Collected data:
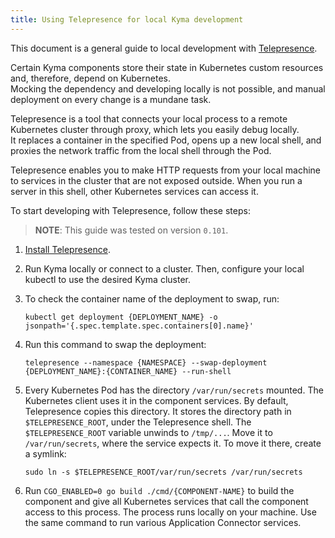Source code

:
 ```yaml
---
title: Using Telepresence for local Kyma development
---
```


This document is a general guide to local development with [Telepresence](https://www.telepresence.io/).

Certain Kyma components store their state in Kubernetes custom resources and, therefore, depend on Kubernetes.    
Mocking the dependency and developing locally is not possible, and manual deployment on every change is a mundane task.  

Telepresence is a tool that connects your local process to a remote Kubernetes cluster through proxy, which lets you easily debug locally.  
It replaces a container in the specified Pod, opens up a new local shell, and proxies the network traffic from the local shell through the Pod. 

Telepresence enables you to make HTTP requests from your local machine to services in the cluster that are not exposed outside. When you run a server in this shell, other Kubernetes services can access it. 

To start developing with Telepresence, follow these steps:
> **NOTE**: This guide was tested on version `0.101`.

1. [Install Telepresence](https://www.telepresence.io/reference/install).

2. Run Kyma locally or connect to a cluster. Then, configure your local kubectl to use the desired Kyma cluster. 

3. To check the container name of the deployment to swap, run:

	```
	kubectl get deployment {DEPLOYMENT_NAME} -o jsonpath='{.spec.template.spec.containers[0].name}'
	```

4. Run this command to swap the deployment: 

	```
	telepresence --namespace {NAMESPACE} --swap-deployment {DEPLOYMENT_NAME}:{CONTAINER_NAME} --run-shell
	```

5. Every Kubernetes Pod has the directory `/var/run/secrets` mounted. The Kubernetes client uses it in the component services. By default, Telepresence copies this directory. It stores the directory path in `$TELEPRESENCE_ROOT`, under the Telepresence shell. The `$TELEPRESENCE_ROOT` variable unwinds to `/tmp/...`. Move it to `/var/run/secrets`, where the service expects it. To move it there, create a symlink:
	```
	sudo ln -s $TELEPRESENCE_ROOT/var/run/secrets /var/run/secrets
	```

6. Run `CGO_ENABLED=0 go build ./cmd/{COMPONENT-NAME}` to build the component and give all Kubernetes services that call the component access to this process. The process runs locally on your machine. Use the same command to run various Application Connector services.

== Exercise ==
Please, without any pictures, retype the records exactly as they appear.

== Answer to this problem ==
Source code

:
 ```yaml
---
title: Using Telepresence for local Kyma development
---
```


This document is a general guide to local development with [Telepresence](https://www.telepresence.io/).

Certain Kyma components store their state in Kubernetes custom resources and, therefore, depend on Kubernetes.    
Mocking the dependency and developing locally is not possible, and manual deployment on every change is a mundane task.  

Telepresence is a tool that connects your local process to a remote Kubernetes cluster through proxy, which lets you easily debug locally.  
It replaces a container in the specified Pod, opens up a new local shell, and proxies the network traffic from the local shell through the Pod. 

Telepresence enables you to make HTTP requests from your local machine to services in the cluster that are not exposed outside. When you run a server in this shell, other Kubernetes services can access it. 

To start developing with Telepresence, follow these steps:
> **NOTE**: This guide was tested on version `0.101`.

1. [Install Telepresence](https://www.telepresence.io/reference/install).

2. Run Kyma locally or connect to a cluster. Then, configure your local kubectl to use the desired Kyma cluster. 

3. To check the container name of the deployment to swap, run:

	```
	kubectl get deployment {DEPLOYMENT_NAME} -o jsonpath='{.spec.template.spec.containers[0].name}'
	```

4. Run this command to swap the deployment: 

	```
	telepresence --namespace {NAMESPACE} --swap-deployment {DEPLOYMENT_NAME}:{CONTAINER_NAME} --run-shell
	```

5. Every Kubernetes Pod has the directory `/var/run/secrets` mounted. The Kubernetes client uses it in the component services. By default, Telepresence copies this directory. It stores the directory path in `$TELEPRESENCE_ROOT`, under the Telepresence shell. The `$TELEPRESENCE_ROOT` variable unwinds to `/tmp/...`. Move it to `/var/run/secrets`, where the service expects it. To move it there, create a symlink:
	```
	sudo ln -s $TELEPRESENCE_ROOT/var/run/secrets /var/run/secrets
	```

6. Run `CGO_ENABLED=0 go build ./cmd/{COMPONENT-NAME}` to build the component and give all Kubernetes services that call the component access to this process. The process runs locally on your machine. Use the same command to run various Application Connector services.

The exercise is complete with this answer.